UK Government Scraps Plans for Beefed-Up Audit Regulator
Government scraps plans for new audit regulator

The UK government has formally abandoned its long-standing plan to establish a new, more powerful statutory regulator for the audit industry. This decision leaves a key pillar of post-financial crisis reform in limbo and represents a significant scaling back of ambitions to overhaul corporate governance.

A Major Reversal on Audit Reform

Ministers have quietly scrapped the proposed creation of the Audit, Reporting and Governance Authority (ARGA), which was intended to replace the existing Financial Reporting Council (FRC). The move was confirmed in a recent written ministerial statement, effectively shelving legislation that had been promised for several years.

The plans for ARGA were a central recommendation from a series of independent reviews, notably those led by Sir John Kingman, Sir Donald Brydon, and the Competition and Markets Authority. These reviews followed high-profile corporate collapses like Carillion and BHS, which exposed serious flaws in the UK's audit and corporate reporting framework.

The proposed regulator was designed to have stronger enforcement powers, a new mandate to oversee the largest private companies, and enhanced responsibilities for corporate reporting and governance. Its abandonment means the existing FRC will continue to operate, albeit in a reformed state, without the statutory teeth that were promised.

Government Cites Competing Priorities

The decision was attributed to constraints on parliamentary time and the need to prioritise other legislation. In her statement, Bim Afolami, the City minister, stated that while the government remained committed to improving the audit sector, it would not proceed with the legislation required to establish ARGA in the current session.

Instead, the government will focus on implementing other aspects of audit reform that do not require new primary legislation. This includes measures derived from the Brydon review, which aim to enhance the quality and scope of corporate audits. However, the core structural change—a new, powerful watchdog—has been indefinitely postponed.

This reversal has been met with disappointment from industry bodies and transparency advocates. Many argue that the FRC, even in its current evolved form, lacks the statutory authority and resources needed to effectively police the audit market and hold large firms to account.

Implications for the UK's Financial Landscape

The shelving of ARGA raises significant questions about the UK's commitment to robust corporate governance and its reputation as a global financial centre. The reform was seen as crucial for restoring public and investor trust in financial reporting after a string of accounting scandals.
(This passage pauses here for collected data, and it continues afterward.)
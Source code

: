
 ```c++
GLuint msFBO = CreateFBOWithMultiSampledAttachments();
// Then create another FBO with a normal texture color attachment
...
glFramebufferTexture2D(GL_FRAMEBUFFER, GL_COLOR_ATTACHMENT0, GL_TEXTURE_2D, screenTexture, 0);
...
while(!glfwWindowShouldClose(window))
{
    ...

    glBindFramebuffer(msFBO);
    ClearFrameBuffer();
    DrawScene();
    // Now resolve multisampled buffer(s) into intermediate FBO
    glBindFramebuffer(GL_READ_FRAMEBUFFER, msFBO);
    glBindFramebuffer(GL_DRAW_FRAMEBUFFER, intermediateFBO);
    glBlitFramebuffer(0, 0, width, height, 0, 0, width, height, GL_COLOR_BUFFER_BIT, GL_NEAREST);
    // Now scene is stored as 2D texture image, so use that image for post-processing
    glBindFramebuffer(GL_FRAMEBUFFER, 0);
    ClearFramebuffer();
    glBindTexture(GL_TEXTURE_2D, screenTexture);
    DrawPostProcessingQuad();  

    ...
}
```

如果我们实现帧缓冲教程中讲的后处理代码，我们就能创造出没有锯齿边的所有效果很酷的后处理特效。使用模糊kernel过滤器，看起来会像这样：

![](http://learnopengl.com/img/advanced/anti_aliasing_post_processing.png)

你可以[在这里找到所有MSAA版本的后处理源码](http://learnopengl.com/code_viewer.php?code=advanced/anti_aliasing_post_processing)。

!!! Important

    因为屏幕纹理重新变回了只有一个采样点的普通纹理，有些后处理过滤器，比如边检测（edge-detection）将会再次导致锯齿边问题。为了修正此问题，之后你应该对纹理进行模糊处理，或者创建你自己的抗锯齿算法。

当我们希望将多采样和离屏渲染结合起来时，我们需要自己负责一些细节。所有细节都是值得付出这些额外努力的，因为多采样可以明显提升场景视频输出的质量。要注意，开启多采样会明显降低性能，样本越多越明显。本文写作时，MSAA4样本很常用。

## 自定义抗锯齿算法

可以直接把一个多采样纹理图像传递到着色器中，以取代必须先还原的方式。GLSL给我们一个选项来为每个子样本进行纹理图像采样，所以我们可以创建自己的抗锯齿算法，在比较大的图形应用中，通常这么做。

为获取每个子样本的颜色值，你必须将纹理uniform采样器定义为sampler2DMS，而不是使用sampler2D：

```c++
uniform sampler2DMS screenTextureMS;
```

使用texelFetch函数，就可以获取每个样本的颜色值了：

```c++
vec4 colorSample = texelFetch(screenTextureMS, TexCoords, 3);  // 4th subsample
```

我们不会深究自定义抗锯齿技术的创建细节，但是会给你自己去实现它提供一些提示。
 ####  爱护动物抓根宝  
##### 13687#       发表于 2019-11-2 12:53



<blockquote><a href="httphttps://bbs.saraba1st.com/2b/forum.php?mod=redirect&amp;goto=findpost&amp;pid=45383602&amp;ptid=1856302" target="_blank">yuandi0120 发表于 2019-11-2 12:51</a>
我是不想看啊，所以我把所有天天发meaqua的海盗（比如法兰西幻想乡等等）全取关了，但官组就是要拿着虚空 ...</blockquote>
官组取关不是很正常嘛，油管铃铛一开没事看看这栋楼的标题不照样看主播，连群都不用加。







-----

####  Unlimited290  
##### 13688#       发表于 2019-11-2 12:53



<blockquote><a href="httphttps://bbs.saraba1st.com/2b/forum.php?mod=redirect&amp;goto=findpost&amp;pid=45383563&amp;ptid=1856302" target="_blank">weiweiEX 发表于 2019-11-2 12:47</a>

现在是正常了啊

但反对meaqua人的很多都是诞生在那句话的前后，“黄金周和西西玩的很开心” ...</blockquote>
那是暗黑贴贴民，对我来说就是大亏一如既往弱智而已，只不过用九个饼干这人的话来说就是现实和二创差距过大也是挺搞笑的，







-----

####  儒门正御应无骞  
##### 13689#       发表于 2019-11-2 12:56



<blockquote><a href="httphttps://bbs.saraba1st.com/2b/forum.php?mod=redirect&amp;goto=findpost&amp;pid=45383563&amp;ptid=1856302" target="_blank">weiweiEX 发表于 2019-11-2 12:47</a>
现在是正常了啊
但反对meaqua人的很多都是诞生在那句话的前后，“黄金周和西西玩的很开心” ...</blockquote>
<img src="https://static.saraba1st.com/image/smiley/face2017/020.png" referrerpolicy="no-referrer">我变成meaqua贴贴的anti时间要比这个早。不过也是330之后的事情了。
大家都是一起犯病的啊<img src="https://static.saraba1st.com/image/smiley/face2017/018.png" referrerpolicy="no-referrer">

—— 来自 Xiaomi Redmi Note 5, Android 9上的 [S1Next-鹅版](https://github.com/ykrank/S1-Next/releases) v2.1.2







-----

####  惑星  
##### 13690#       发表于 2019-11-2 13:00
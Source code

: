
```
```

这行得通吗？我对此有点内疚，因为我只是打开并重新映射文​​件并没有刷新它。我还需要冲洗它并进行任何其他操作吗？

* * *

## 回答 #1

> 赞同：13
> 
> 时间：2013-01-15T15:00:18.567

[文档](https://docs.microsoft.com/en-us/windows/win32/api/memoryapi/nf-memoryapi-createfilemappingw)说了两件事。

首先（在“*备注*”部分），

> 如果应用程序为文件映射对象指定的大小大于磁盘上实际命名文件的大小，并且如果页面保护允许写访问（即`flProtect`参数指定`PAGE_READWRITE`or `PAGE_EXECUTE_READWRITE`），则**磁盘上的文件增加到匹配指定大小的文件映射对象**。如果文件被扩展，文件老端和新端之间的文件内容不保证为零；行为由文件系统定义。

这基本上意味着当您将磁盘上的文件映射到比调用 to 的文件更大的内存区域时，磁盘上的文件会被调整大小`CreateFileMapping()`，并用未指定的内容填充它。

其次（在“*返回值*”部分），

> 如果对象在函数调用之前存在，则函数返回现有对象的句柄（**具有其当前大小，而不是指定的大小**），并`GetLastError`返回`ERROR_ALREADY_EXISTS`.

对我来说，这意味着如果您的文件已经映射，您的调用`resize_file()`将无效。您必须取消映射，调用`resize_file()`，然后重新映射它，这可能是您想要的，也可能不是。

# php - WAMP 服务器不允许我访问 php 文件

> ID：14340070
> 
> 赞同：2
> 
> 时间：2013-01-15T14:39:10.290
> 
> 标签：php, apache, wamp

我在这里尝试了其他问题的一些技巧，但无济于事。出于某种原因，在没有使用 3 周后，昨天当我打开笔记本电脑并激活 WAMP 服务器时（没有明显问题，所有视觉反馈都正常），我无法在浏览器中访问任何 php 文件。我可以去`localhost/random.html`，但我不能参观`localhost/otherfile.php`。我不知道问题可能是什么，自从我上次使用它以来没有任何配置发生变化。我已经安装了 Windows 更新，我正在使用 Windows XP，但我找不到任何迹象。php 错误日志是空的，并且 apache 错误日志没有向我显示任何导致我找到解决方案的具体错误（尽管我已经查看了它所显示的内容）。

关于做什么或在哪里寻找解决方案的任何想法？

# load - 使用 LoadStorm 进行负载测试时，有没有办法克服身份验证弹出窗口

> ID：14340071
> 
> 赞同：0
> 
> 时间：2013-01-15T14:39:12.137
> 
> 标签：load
Critics warn that the decision creates regulatory uncertainty and leaves the audit framework incomplete. The Big Four accounting firms—Deloitte, EY, KPMG, and PwC—will continue to be overseen by a regulator whose powers are not fundamentally strengthened, despite repeated calls for a tougher stance.

Furthermore, the promise to extend mandatory audit oversight to large private companies, a key ARGA proposal, now appears to be on hold. This leaves a potential gap in the scrutiny of significant economic entities that are not publicly listed.

The government maintains that it can deliver meaningful improvements through secondary legislation and regulatory guidance. However, the consensus among many experts is that this represents a major dilution of the original reform agenda, with the most potent tool for change now removed from the table.